[Data excerpts]
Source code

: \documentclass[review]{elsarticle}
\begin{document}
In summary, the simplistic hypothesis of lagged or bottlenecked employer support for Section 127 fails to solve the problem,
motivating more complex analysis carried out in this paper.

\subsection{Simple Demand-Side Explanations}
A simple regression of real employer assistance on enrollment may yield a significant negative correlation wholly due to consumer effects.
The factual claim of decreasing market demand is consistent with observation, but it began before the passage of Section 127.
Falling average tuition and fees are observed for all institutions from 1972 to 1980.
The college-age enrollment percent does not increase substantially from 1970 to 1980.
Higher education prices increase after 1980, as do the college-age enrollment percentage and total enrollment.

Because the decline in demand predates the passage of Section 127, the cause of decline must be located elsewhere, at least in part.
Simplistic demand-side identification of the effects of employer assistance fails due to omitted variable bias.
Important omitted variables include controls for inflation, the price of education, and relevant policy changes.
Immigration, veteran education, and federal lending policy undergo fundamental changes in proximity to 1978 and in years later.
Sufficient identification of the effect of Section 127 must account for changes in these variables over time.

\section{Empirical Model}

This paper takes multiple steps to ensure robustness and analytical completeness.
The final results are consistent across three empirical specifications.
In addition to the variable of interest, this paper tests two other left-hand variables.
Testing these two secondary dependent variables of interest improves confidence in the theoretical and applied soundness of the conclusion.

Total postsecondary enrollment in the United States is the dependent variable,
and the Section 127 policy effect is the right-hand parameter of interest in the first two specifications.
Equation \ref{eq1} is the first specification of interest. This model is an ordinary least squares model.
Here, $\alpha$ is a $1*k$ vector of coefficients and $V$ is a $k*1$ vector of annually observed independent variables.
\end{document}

[PROBLEM REQUIREMENTS]: The line with "In addition to" and all the lines after it in the records above are to be output exactly, with nothing added.

[ANSWER TO THIS TASK]:
In addition to the variable of interest, this paper tests two other left-hand variables.
Testing these two secondary dependent variables of interest improves confidence in the theoretical and applied soundness of the conclusion.

Total postsecondary enrollment in the United States is the dependent variable,
and the Section 127 policy effect is the right-hand parameter of interest in the first two specifications.
Equation \ref{eq1} is the first specification of interest. This model is an ordinary least squares model.
Here, $\alpha$ is a $1*k$ vector of coefficients and $V$ is a $k*1$ vector of annually observed independent variables.
\end{document}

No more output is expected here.